[Extracted records]
____
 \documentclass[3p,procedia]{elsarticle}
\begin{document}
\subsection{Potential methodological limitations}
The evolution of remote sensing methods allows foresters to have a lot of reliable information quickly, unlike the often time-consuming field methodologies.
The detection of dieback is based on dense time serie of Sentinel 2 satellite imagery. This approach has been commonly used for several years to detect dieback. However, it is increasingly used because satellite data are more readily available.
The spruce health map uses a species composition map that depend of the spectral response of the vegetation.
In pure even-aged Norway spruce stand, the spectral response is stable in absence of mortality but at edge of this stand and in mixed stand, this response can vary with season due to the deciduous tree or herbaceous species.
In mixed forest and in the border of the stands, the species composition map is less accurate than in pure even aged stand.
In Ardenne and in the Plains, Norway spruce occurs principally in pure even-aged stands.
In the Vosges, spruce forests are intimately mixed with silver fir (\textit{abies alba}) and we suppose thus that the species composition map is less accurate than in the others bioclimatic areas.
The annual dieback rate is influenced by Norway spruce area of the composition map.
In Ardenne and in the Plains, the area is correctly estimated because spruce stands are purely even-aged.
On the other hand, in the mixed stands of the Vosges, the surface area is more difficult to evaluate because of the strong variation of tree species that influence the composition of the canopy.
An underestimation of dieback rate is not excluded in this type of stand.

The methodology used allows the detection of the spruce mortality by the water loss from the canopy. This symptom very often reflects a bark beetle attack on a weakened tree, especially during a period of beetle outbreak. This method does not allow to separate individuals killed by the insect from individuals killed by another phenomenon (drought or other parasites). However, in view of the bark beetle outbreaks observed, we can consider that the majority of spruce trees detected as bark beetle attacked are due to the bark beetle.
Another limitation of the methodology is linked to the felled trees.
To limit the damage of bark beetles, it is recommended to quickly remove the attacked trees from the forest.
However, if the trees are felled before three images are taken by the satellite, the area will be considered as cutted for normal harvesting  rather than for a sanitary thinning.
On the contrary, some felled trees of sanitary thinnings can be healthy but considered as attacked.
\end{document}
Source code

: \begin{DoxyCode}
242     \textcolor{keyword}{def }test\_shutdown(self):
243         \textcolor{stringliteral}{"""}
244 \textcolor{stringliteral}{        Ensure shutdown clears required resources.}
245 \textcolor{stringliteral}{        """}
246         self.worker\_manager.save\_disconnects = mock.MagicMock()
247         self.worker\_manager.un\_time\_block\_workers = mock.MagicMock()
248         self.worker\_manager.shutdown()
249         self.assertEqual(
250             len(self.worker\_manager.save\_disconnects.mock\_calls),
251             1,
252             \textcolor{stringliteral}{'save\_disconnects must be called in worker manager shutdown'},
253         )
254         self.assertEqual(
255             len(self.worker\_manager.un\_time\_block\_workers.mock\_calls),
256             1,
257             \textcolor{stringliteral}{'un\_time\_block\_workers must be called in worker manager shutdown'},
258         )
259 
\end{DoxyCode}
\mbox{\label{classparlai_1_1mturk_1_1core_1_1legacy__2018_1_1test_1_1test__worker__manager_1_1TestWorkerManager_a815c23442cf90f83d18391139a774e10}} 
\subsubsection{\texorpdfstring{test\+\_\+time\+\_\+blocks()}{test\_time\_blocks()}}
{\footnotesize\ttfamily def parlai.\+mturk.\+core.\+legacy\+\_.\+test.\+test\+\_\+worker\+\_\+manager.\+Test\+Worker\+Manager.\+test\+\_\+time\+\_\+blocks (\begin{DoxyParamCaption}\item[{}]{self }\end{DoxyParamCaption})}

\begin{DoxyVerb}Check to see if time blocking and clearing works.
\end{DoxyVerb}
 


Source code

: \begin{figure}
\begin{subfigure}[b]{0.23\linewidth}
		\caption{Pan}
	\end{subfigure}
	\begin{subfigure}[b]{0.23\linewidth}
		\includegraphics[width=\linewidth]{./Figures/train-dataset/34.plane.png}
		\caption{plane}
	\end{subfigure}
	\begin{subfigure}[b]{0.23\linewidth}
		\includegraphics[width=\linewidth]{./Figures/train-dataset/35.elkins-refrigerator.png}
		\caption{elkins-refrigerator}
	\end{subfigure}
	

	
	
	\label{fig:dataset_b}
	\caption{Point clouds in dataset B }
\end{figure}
____
PROMPT:
Total lines with "considered" in the records above: report that figure alone.

SOLVED EXERCISE:
2